Work request:
Search the material below for the string "begin" and extract each line that has it.
··· Materials provided
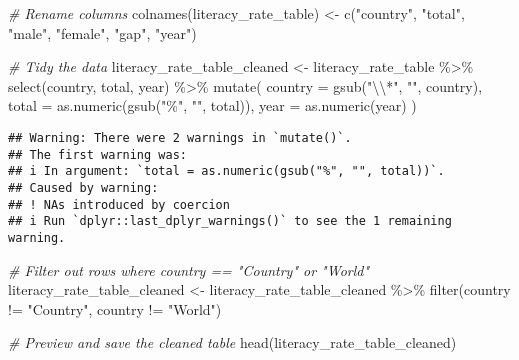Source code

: \documentclass[
]{article}
\newenvironment{Shaded}{\begin{snugshade}}{\end{snugshade}}
\newcommand{\AttributeTok}[1]{\textcolor[rgb]{0.77,0.63,0.00}{#1}}
\newcommand{\CommentTok}[1]{\textcolor[rgb]{0.56,0.35,0.01}{\textit{#1}}}
\newcommand{\FunctionTok}[1]{\textcolor[rgb]{0.00,0.00,0.00}{#1}}
\newcommand{\NormalTok}[1]{#1}
\newcommand{\OtherTok}[1]{\textcolor[rgb]{0.56,0.35,0.01}{#1}}
\newcommand{\SpecialCharTok}[1]{\textcolor[rgb]{0.00,0.00,0.00}{#1}}
\newcommand{\StringTok}[1]{\textcolor[rgb]{0.31,0.60,0.02}{#1}}
\begin{document}
\begin{Shaded}
\begin{Highlighting}[]
\CommentTok{\# Rename columns}
\FunctionTok{colnames}\NormalTok{(literacy\_rate\_table) }\OtherTok{\textless{}{-}} \FunctionTok{c}\NormalTok{(}\StringTok{"country"}\NormalTok{, }\StringTok{"total"}\NormalTok{, }\StringTok{"male"}\NormalTok{, }\StringTok{"female"}\NormalTok{, }\StringTok{"gap"}\NormalTok{, }\StringTok{"year"}\NormalTok{)}

\CommentTok{\# Tidy the data}
\NormalTok{literacy\_rate\_table\_cleaned }\OtherTok{\textless{}{-}}\NormalTok{ literacy\_rate\_table }\SpecialCharTok{\%\textgreater{}\%}
  \FunctionTok{select}\NormalTok{(country, total, year) }\SpecialCharTok{\%\textgreater{}\%}
  \FunctionTok{mutate}\NormalTok{(}
    \AttributeTok{country =} \FunctionTok{gsub}\NormalTok{(}\StringTok{"}\SpecialCharTok{\textbackslash{}\textbackslash{}}\StringTok{*"}\NormalTok{, }\StringTok{""}\NormalTok{, country),  }
    \AttributeTok{total =} \FunctionTok{as.numeric}\NormalTok{(}\FunctionTok{gsub}\NormalTok{(}\StringTok{"\%"}\NormalTok{, }\StringTok{""}\NormalTok{, total)), }
    \AttributeTok{year =} \FunctionTok{as.numeric}\NormalTok{(year)                 }
\NormalTok{  )}
\end{Highlighting}
\end{Shaded}

\begin{verbatim}
## Warning: There were 2 warnings in `mutate()`.
## The first warning was:
## i In argument: `total = as.numeric(gsub("%", "", total))`.
## Caused by warning:
## ! NAs introduced by coercion
## i Run `dplyr::last_dplyr_warnings()` to see the 1 remaining warning.
\end{verbatim}

\begin{Shaded}
\begin{Highlighting}[]
\CommentTok{\# Filter out rows where country == "Country" or "World"}
\NormalTok{literacy\_rate\_table\_cleaned }\OtherTok{\textless{}{-}}\NormalTok{ literacy\_rate\_table\_cleaned }\SpecialCharTok{\%\textgreater{}\%}
  \FunctionTok{filter}\NormalTok{(country }\SpecialCharTok{!=} \StringTok{"Country"}\NormalTok{,              }
\NormalTok{         country }\SpecialCharTok{!=} \StringTok{"World"}\NormalTok{)    }

\CommentTok{\# Preview and save the cleaned table}
\FunctionTok{head}\NormalTok{(literacy\_rate\_table\_cleaned)}
\end{Highlighting}
\end{Shaded}
\end{document}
······
Solution to this exercise:
\newenvironment{Shaded}{\begin{snugshade}}{\end{snugshade}}
\begin{document}
\begin{Shaded}
\begin{Highlighting}[]
\begin{verbatim}
\begin{Shaded}
\begin{Highlighting}[]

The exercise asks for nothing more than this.